Divorce is like a death. Not only the death of a marriage and friendship, but death of the you that you thought you were. Sometimes it can be difficult to figure out where you fit in now that you're not you. You're no longer Mrs. Somebody, now you're just You. Where do you fit in to society now. How do you still relate to your married friends, or can you? How are you going to survive financially? All these questions serve to cause self doubt and insecurities.
Socially, financially and personally everything has changed and you feel unbalanced. You feel out of control, dizzy and frightened. You doubt yourself, you second guess everything you do. You no longer feel safe. You don't even trust yourself because nothing is what you thought it was.

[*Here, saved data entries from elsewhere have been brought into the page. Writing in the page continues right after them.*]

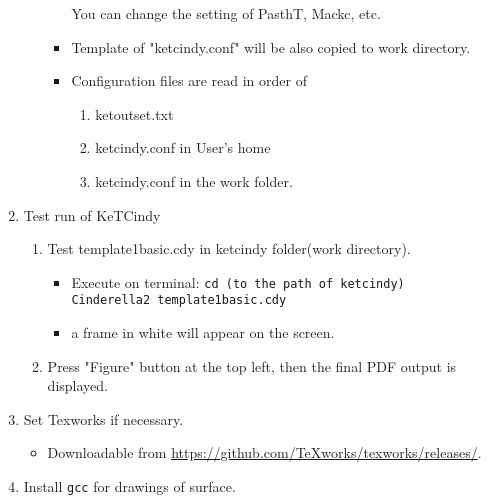 \documentclass{article}
\begin{document}
\begin{enumerate}[\bf\large 1.]
\begin{enumerate}[(1)]
\begin{itemize}
    \hspace*{10mm}You can change the setting of PasthT, Mackc, etc.
    \item Template of "ketcindy.conf" will be also copied to work directory.
    \item Configuration files are read in order of 
      \begin{enumerate}[1)]
      \item ketoutset.txt
      \item ketcindy.conf in User's home
      \item ketcindy.conf in the work folder.
      \end{enumerate}
    \end{itemize}
  \end{enumerate}

\item Test run of KeTCindy
\begin{enumerate}[(1)]
  \item Test template1basic.cdy in ketcindy folder(work directory).
    \begin{itemize}
    \item Execute on terminal:
      \hspace*{10mm}\verb|cd (to the path of ketcindy)|\\
      \hspace*{10mm}\verb|Cinderella2 template1basic.cdy|
    \item a frame in white will appear on the screen.
    \end{itemize}
  \item Press "Figure" button at the top left, then the final PDF output is displayed. 
 \end{enumerate}

\item Set Texworks if necessary. 
  \begin{itemize}
  \item Downloadable from \url{https://github.com/TeXworks/texworks/releases/}.
  \end{itemize}

\item Install \verb|gcc| for drawings of surface.

\end{enumerate}
\end{document}
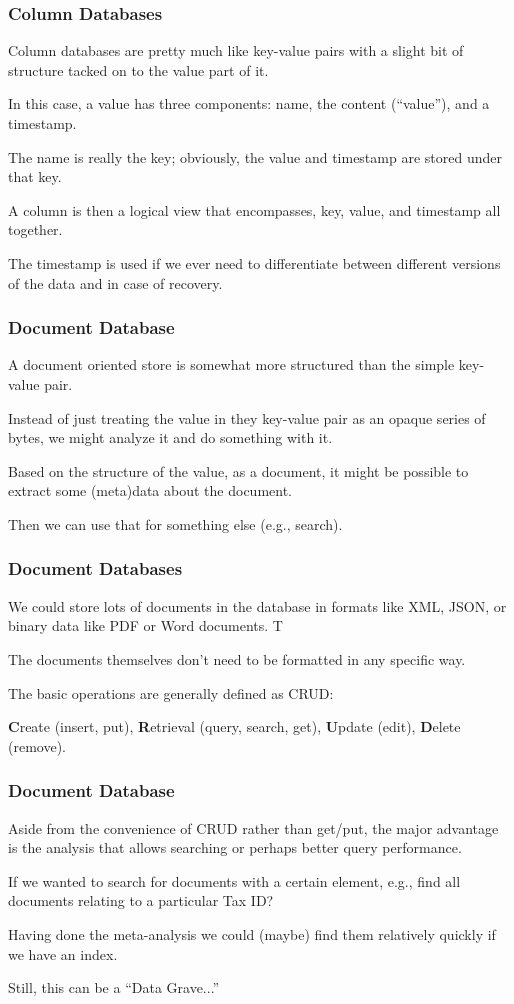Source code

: \begin{frame}
\frametitle{Column Databases}

Column databases are pretty much like key-value pairs with a slight bit of structure tacked on to the value part of it. 

In this case, a value has three components: name, the content (``value''), and a timestamp. 

The name is really the key; obviously, the value and timestamp are stored under that key.

 A column is then a logical view that encompasses, key, value, and timestamp all together. 
 
 The timestamp is used if we ever need to differentiate between different versions of the data and in case of recovery.


\end{frame}


\begin{frame}
\frametitle{Document Database}

A document oriented store is somewhat more structured than the simple key-value pair. 

Instead of just treating the value in they key-value pair as an opaque series of bytes, we might analyze it and do something with it. 

Based on the structure of the value, as a document, it might be possible to extract some (meta)data about the document. 

Then we can use that for something else (e.g., search). 

\end{frame}



\begin{frame}
\frametitle{Document Databases}

We could store lots of documents in the database in formats like XML, JSON, or binary data like PDF or Word documents. T

The documents themselves don't need to be formatted in any specific way.

The basic operations are generally defined as CRUD:

\textbf{C}reate (insert, put), \textbf{R}etrieval (query, search, get), \textbf{U}pdate (edit), \textbf{D}elete (remove).

\end{frame}



\begin{frame}
\frametitle{Document Database}

Aside from the convenience of CRUD rather than get/put, the major advantage is the analysis that allows searching or perhaps better query performance. 

If we wanted to search for documents with a certain element, e.g., find all documents relating to a particular Tax ID?

Having done the meta-analysis we could (maybe) find them relatively quickly if we have an index.

Still, this can be a ``Data Grave...''

\end{frame}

Divorce brings with it many insecurities both real and imagined. You can overcome these insecurities with a few simple actions towards better self image and self esteem.
Positive Self Talk
Everyone has an inner voice that tells them nasty things, probably worse than actual people do. You're too fat, you're too tall, you're too dumb, or even too smart for _______ fill in the blank. Talk back to that voice and tell yourself positive things. I know it sounds silly but look at yourself in the mirror and tell yourself, I am beautiful, I am smart, and I deserve to be happy! Smile when you say it, mean it when you say it. Talk back to that negative inner voice, and do not allow negativity to win out on positive talk. Start a gratitude journal.
Take care of yourself.
I know that sounds so simple doesn't it? But you know that you are probably not taking the best care of yourself possible. Times are tight, you cannot afford a professional manicure, so what, give it to yourself, have a ladies night and invite other single and divorced girl friends over and do each others nails. Let the kids play in another room. Remember to eat right, exercise and get enough sleep. Above all, practice forgiveness not only to others but to yourself.
Put off important decisions.
You do not have to decide anything today. Put off important decisions and allow yourself extra time to think things through. Your mind may not be working as quickly as it was before you had the weight of a divorce on you. Give yourself time. Many counselors say that you should give yourself a good year before making any choices, even to get a new haircut because everything seems drastic during a divorce.
Ask for help.
This is very important. Your life has changed. You may be a single mom now, you might be struggling financially, mentally and physically with everything being thrown at you now. Do not be afraid to ask for help. Go to counseling, ask friends to help with your kids, trade babysitting so you can get some down time, do what you need to do. Find a friend that will allow you to vent your frustrations, sometimes a support group is good for this, on-line and off.
Following these steps can bring back peace in your life and improve your self esteem and make you feel secure again. Divorce is hard, it is difficult and it can be a nightmare but you can come through it a better more secure person if you make sure to do the work you need to do on yourself.